What to work on: Reprint all records below exactly. No images.
··· The records
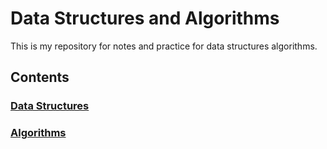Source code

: # Data Structures and Algorithms

This is my repository for notes and practice for data structures algorithms.

## Contents

### [Data Structures](/datastructures/README.md)

### [Algorithms](/algorithms/README.md)
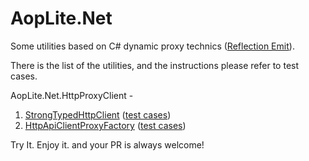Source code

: # AopLite.Net

Some utilities based on C# dynamic proxy technics ([Reflection Emit](https://docs.microsoft.com/dotnet/api/system.reflection.emit.ilgenerator?view=netframework-4.8)).

There is the list of the utilities, and the instructions please refer to test cases.
  
AopLite.Net.HttpProxyClient -
1. [StrongTypedHttpClient](https://github.com/A-HSien/AopLite.Net/blob/master/src/AopLite.Net.HttpProxyClient/StrongTypedHttpClient.cs) ([test cases](https://github.com/A-HSien/AopLite.Net/blob/master/src/AopLite.Net.HttpApiTesting.Test/StrongTypedHttpClientTest.cs))
1. [HttpApiClientProxyFactory](https://github.com/A-HSien/AopLite.Net/blob/master/src/AopLite.Net.HttpProxyClient/HttpApiClientProxyFactory.cs) ([test cases](https://github.com/A-HSien/AopLite.Net/blob/master/src/AopLite.Net.HttpApiTesting.Test/ValuesControllerTest.cs))


Try It. Enjoy it. and your PR is always welcome!
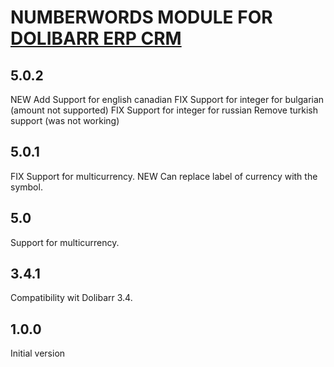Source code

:# NUMBERWORDS MODULE FOR <a href="https://www.dolibarr.org">DOLIBARR ERP CRM</a>

## 5.0.2

NEW Add Support for english canadian
FIX Support for integer for bulgarian (amount not supported)
FIX Support for integer for russian
Remove turkish support (was not working)

## 5.0.1

FIX Support for multicurrency.
NEW Can replace label of currency with the symbol.

## 5.0

Support for multicurrency.


## 3.4.1

Compatibility wit Dolibarr 3.4.


## 1.0.0

Initial version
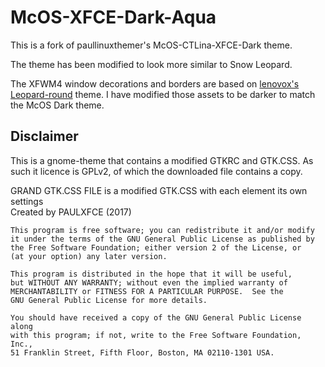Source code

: # McOS-XFCE-Dark-Aqua

This is a fork of paullinuxthemer's McOS-CTLina-XFCE-Dark theme.

The theme has been modified to look more similar to Snow Leopard.

The XFWM4 window decorations and borders are based on [lenovox's Leopard-round](https://www.xfce-look.org/p/1015871) theme. I have modified those assets to be darker to match the McOS Dark theme.

## Disclaimer

This is a gnome-theme that contains a modified GTKRC and GTK.CSS.  As such it licence is GPLv2, of which the downloaded file contains a copy.


 GRAND GTK.CSS FILE is a modified GTK.CSS with each element its own settings  
 Created by PAULXFCE (2017)                              

    This program is free software; you can redistribute it and/or modify
    it under the terms of the GNU General Public License as published by
    the Free Software Foundation; either version 2 of the License, or
    (at your option) any later version.

    This program is distributed in the hope that it will be useful,
    but WITHOUT ANY WARRANTY; without even the implied warranty of
    MERCHANTABILITY or FITNESS FOR A PARTICULAR PURPOSE.  See the
    GNU General Public License for more details.

    You should have received a copy of the GNU General Public License along
    with this program; if not, write to the Free Software Foundation, Inc.,
    51 Franklin Street, Fifth Floor, Boston, MA 02110-1301 USA.
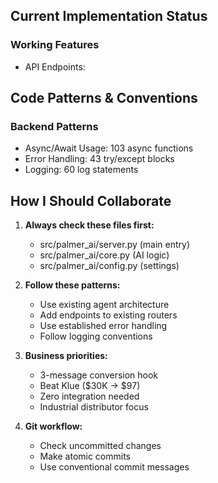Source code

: 
## Current Implementation Status

### Working Features
- API Endpoints:

## Code Patterns & Conventions

### Backend Patterns
- Async/Await Usage: 103 async functions
- Error Handling: 43 try/except blocks
- Logging: 60 log statements

## How I Should Collaborate

1. **Always check these files first:**
   - src/palmer_ai/server.py (main entry)
   - src/palmer_ai/core.py (AI logic)
   - src/palmer_ai/config.py (settings)

2. **Follow these patterns:**
   - Use existing agent architecture
   - Add endpoints to existing routers
   - Use established error handling
   - Follow logging conventions

3. **Business priorities:**
   - 3-message conversion hook
   - Beat Klue ($30K → $97)
   - Zero integration needed
   - Industrial distributor focus

4. **Git workflow:**
   - Check uncommitted changes
   - Make atomic commits
   - Use conventional commit messages
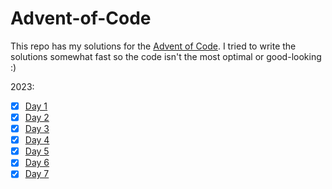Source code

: # Advent-of-Code

This repo has my solutions for the [Advent of Code](https://adventofcode.com/).
I tried to write the solutions somewhat fast so the code isn't the most optimal or good-looking :)

2023:
- [x] [Day 1](2023/Day%201)
- [x] [Day 2](2023/Day%202)
- [x] [Day 3](2023/Day%203)      
- [x] [Day 4](2023/Day%204)
- [x] [Day 5](2023/Day%205)
- [x] [Day 6](2023/Day%206)
- [x] [Day 7](2023/Day%207)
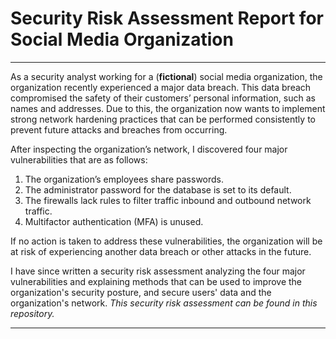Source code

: # Security Risk Assessment Report for Social Media Organization

---

As a security analyst working for a (**fictional**) social media organization, the organization recently experienced a major data breach. This data breach compromised the safety of their customers’ personal information, such as names and addresses. Due to this, the organization now wants to implement strong network hardening practices that can be performed consistently to prevent future attacks and breaches from occurring. 

After inspecting the organization’s network, I discovered four major vulnerabilities that are as follows:

1. The organization’s employees share passwords.
2. The administrator password for the database is set to its default.
3. The firewalls lack rules to filter traffic inbound and outbound network traffic.
4. Multifactor authentication (MFA) is unused. 

If no action is taken to address these vulnerabilities, the organization will be at risk of experiencing another data breach or other attacks in the future. 

I have since written a security risk assessment analyzing the four major vulnerabilities and explaining methods that can be used to improve the organization's security posture, and secure users' data and the organization's network. *This security risk assessment can be found in this repository.*

---
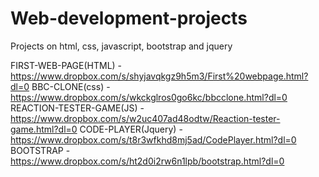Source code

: # Web-development-projects
Projects on html, css, javascript, bootstrap and jquery

FIRST-WEB-PAGE(HTML) - https://www.dropbox.com/s/shyjavqkgz9h5m3/First%20webpage.html?dl=0
BBC-CLONE(css) - https://www.dropbox.com/s/wkckglros0go6kc/bbcclone.html?dl=0
REACTION-TESTER-GAME(JS) - https://www.dropbox.com/s/w2uc407ad48odtw/Reaction-tester-game.html?dl=0
CODE-PLAYER(Jquery) - https://www.dropbox.com/s/t8r3wfkhd8mj5ad/CodePlayer.html?dl=0
BOOTSTRAP - https://www.dropbox.com/s/ht2d0i2rw6n1lpb/bootstrap.html?dl=0

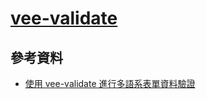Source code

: # [vee-validate](https://vee-validate.logaretm.com/v4/)

## 參考資料

-   [使用 vee-validate 進行多語系表單資料驗證](https://dotblogs.com.tw/wasichris/2018/08/30/003238)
······
Worked solution:
Source code

: # Data Structures and Algorithms

This is my repository for notes and practice for data structures algorithms.

## Contents

### [Data Structures](/datastructures/README.md)

### [Algorithms](/algorithms/README.md)
Source code

: # AopLite.Net

Some utilities based on C# dynamic proxy technics ([Reflection Emit](https://docs.microsoft.com/dotnet/api/system.reflection.emit.ilgenerator?view=netframework-4.8)).

There is the list of the utilities, and the instructions please refer to test cases.
  
AopLite.Net.HttpProxyClient -
1. [StrongTypedHttpClient](https://github.com/A-HSien/AopLite.Net/blob/master/src/AopLite.Net.HttpProxyClient/StrongTypedHttpClient.cs) ([test cases](https://github.com/A-HSien/AopLite.Net/blob/master/src/AopLite.Net.HttpApiTesting.Test/StrongTypedHttpClientTest.cs))
1. [HttpApiClientProxyFactory](https://github.com/A-HSien/AopLite.Net/blob/master/src/AopLite.Net.HttpProxyClient/HttpApiClientProxyFactory.cs) ([test cases](https://github.com/A-HSien/AopLite.Net/blob/master/src/AopLite.Net.HttpApiTesting.Test/ValuesControllerTest.cs))


Try It. Enjoy it. and your PR is always welcome!
Source code

:# NUMBERWORDS MODULE FOR <a href="https://www.dolibarr.org">DOLIBARR ERP CRM</a>

## 5.0.2

NEW Add Support for english canadian
FIX Support for integer for bulgarian (amount not supported)
FIX Support for integer for russian
Remove turkish support (was not working)

## 5.0.1

FIX Support for multicurrency.
NEW Can replace label of currency with the symbol.

## 5.0

Support for multicurrency.


## 3.4.1

Compatibility wit Dolibarr 3.4.


## 1.0.0

Initial version
Source code

: # McOS-XFCE-Dark-Aqua

This is a fork of paullinuxthemer's McOS-CTLina-XFCE-Dark theme.

The theme has been modified to look more similar to Snow Leopard.

The XFWM4 window decorations and borders are based on [lenovox's Leopard-round](https://www.xfce-look.org/p/1015871) theme. I have modified those assets to be darker to match the McOS Dark theme.

## Disclaimer

This is a gnome-theme that contains a modified GTKRC and GTK.CSS.  As such it licence is GPLv2, of which the downloaded file contains a copy.


 GRAND GTK.CSS FILE is a modified GTK.CSS with each element its own settings  
 Created by PAULXFCE (2017)                              

    This program is free software; you can redistribute it and/or modify
    it under the terms of the GNU General Public License as published by
    the Free Software Foundation; either version 2 of the License, or
    (at your option) any later version.

    This program is distributed in the hope that it will be useful,
    but WITHOUT ANY WARRANTY; without even the implied warranty of
    MERCHANTABILITY or FITNESS FOR A PARTICULAR PURPOSE.  See the
    GNU General Public License for more details.

    You should have received a copy of the GNU General Public License along
    with this program; if not, write to the Free Software Foundation, Inc.,
    51 Franklin Street, Fifth Floor, Boston, MA 02110-1301 USA.
Source code

: 
## Current Implementation Status

### Working Features
- API Endpoints:

## Code Patterns & Conventions

### Backend Patterns
- Async/Await Usage: 103 async functions
- Error Handling: 43 try/except blocks
- Logging: 60 log statements

## How I Should Collaborate

1. **Always check these files first:**
   - src/palmer_ai/server.py (main entry)
   - src/palmer_ai/core.py (AI logic)
   - src/palmer_ai/config.py (settings)

2. **Follow these patterns:**
   - Use existing agent architecture
   - Add endpoints to existing routers
   - Use established error handling
   - Follow logging conventions

3. **Business priorities:**
   - 3-message conversion hook
   - Beat Klue ($30K → $97)
   - Zero integration needed
   - Industrial distributor focus

4. **Git workflow:**
   - Check uncommitted changes
   - Make atomic commits
   - Use conventional commit messages
Source code

: # Advent-of-Code

This repo has my solutions for the [Advent of Code](https://adventofcode.com/).
I tried to write the solutions somewhat fast so the code isn't the most optimal or good-looking :)

2023:
- [x] [Day 1](2023/Day%201)
- [x] [Day 2](2023/Day%202)
- [x] [Day 3](2023/Day%203)      
- [x] [Day 4](2023/Day%204)
- [x] [Day 5](2023/Day%205)
- [x] [Day 6](2023/Day%206)
- [x] [Day 7](2023/Day%207)
Source code

: # Security Risk Assessment Report for Social Media Organization

---

As a security analyst working for a (**fictional**) social media organization, the organization recently experienced a major data breach. This data breach compromised the safety of their customers’ personal information, such as names and addresses. Due to this, the organization now wants to implement strong network hardening practices that can be performed consistently to prevent future attacks and breaches from occurring. 

After inspecting the organization’s network, I discovered four major vulnerabilities that are as follows:

1. The organization’s employees share passwords.
2. The administrator password for the database is set to its default.
3. The firewalls lack rules to filter traffic inbound and outbound network traffic.
4. Multifactor authentication (MFA) is unused. 

If no action is taken to address these vulnerabilities, the organization will be at risk of experiencing another data breach or other attacks in the future. 

I have since written a security risk assessment analyzing the four major vulnerabilities and explaining methods that can be used to improve the organization's security posture, and secure users' data and the organization's network. *This security risk assessment can be found in this repository.*

---
Source code

: # Web-development-projects
Projects on html, css, javascript, bootstrap and jquery

FIRST-WEB-PAGE(HTML) - https://www.dropbox.com/s/shyjavqkgz9h5m3/First%20webpage.html?dl=0
BBC-CLONE(css) - https://www.dropbox.com/s/wkckglros0go6kc/bbcclone.html?dl=0
REACTION-TESTER-GAME(JS) - https://www.dropbox.com/s/w2uc407ad48odtw/Reaction-tester-game.html?dl=0
CODE-PLAYER(Jquery) - https://www.dropbox.com/s/t8r3wfkhd8mj5ad/CodePlayer.html?dl=0
BOOTSTRAP - https://www.dropbox.com/s/ht2d0i2rw6n1lpb/bootstrap.html?dl=0

Source code

: # [vee-validate](https://vee-validate.logaretm.com/v4/)

## 參考資料

-   [使用 vee-validate 進行多語系表單資料驗證](https://dotblogs.com.tw/wasichris/2018/08/30/003238)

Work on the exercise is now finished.